The wake structure, visualized by an iso-surface of zero total pressure, is also more defined in the High Fidelity simulation, which is crucial for understanding sources of aerodynamic drag.
Making Informed Decisions with Validated CFD
This GTU model simulation demonstrates that ELEMENTS provides automotive engineers with a validated, efficient, and flexible workflow for tackling complex external aerodynamics. The Aero Wizard templates offer a highly flexible custom and consistent setup of a simulation, and a powerful solution to the perpetual trade-off between accuracy and computational cost.
The ‘High Fidelity’ template delivers results within 5.7% of experimental drag data for a highly complex geometry, making it a reliable choice for final design validation. The ‘Default’ template, while less accurate, provides valuable aerodynamic insights in a fraction of the time, empowering rapid design exploration. This flexibility allows engineering teams to make informed decisions, applying the appropriate level of fidelity for the specific needs of their project stage.
By combining validated methodologies with flexible open-source CFD workflows, ELEMENTS enables scalable aerodynamic simulation for automotive engineering applications, including emerging approaches involving AI in automotive aerodynamics.

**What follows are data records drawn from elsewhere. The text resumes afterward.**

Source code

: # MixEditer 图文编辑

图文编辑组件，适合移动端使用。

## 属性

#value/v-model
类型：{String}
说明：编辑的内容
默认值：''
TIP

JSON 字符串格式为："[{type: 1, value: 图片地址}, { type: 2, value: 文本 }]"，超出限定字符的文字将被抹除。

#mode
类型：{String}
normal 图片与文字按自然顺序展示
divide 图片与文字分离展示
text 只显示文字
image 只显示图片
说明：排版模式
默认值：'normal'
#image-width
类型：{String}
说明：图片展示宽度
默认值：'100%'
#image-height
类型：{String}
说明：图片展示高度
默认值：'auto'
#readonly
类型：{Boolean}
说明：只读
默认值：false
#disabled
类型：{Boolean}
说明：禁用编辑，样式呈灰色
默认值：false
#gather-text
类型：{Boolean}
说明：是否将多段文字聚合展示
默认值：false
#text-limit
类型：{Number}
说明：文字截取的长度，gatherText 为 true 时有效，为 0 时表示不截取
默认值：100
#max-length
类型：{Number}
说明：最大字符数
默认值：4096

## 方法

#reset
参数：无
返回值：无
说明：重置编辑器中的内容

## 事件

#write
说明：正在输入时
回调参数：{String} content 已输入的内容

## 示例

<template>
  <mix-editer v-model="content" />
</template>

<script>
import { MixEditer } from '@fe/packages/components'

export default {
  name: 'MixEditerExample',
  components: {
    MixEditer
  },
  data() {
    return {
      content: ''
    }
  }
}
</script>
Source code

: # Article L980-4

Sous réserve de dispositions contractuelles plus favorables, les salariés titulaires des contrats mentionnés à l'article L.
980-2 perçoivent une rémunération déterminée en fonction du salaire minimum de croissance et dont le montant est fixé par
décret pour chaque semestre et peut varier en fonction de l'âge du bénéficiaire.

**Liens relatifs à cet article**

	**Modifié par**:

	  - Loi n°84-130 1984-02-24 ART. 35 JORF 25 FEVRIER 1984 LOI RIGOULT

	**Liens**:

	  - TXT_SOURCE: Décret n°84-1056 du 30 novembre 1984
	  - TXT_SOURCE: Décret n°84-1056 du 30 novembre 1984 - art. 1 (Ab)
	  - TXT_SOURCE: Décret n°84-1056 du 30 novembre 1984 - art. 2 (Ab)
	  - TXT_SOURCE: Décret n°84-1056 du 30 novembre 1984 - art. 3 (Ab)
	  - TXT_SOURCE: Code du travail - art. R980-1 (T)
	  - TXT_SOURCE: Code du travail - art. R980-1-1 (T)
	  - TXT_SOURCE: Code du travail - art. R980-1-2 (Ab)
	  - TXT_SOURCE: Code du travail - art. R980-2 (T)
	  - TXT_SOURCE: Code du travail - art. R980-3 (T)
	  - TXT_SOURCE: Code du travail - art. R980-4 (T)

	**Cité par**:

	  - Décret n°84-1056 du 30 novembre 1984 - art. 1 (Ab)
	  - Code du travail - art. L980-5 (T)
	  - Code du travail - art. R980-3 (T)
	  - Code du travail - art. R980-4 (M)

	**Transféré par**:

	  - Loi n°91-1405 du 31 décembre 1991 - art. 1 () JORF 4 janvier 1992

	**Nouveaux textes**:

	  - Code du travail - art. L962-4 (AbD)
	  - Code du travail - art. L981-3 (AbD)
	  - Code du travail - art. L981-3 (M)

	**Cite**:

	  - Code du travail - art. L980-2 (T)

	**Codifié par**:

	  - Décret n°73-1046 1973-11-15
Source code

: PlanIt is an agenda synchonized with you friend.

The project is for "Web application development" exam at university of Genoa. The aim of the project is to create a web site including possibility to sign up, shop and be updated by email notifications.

This study highlights the capability of ELEMENTS to deliver engineering-grade accuracy for external aerodynamics CFD validation and automotive benchmark simulations.
References
[1] Woodiga S., Gowda S., Ramsing A., D’Souza J. ‘The GTU: A New Realistic Generic Pickup Truck and SUV Model’. In: SAE International Journal of Advances and Current Practices in Mobility 2.4 (Apr. 2020), pp. 1986–1998. URL: https://www.sae.org/content/2020-01-0664
[2] Howard K. et al. ‘A Detailed Aerodynamics Investigation of Three Variants of the Generic Truck Utility’. In: SAE International Journal of Advances and Current Practices in Mobility (Apr. 2021). URL: https://www.sae.org/content/2021-01-0950
[3] Revell A., Ashton N. ‘Comparison or RANS and DES Methods for the DrivAer Automotive Body’. In: SAE Technical Paper 2015-01-1538 (2015).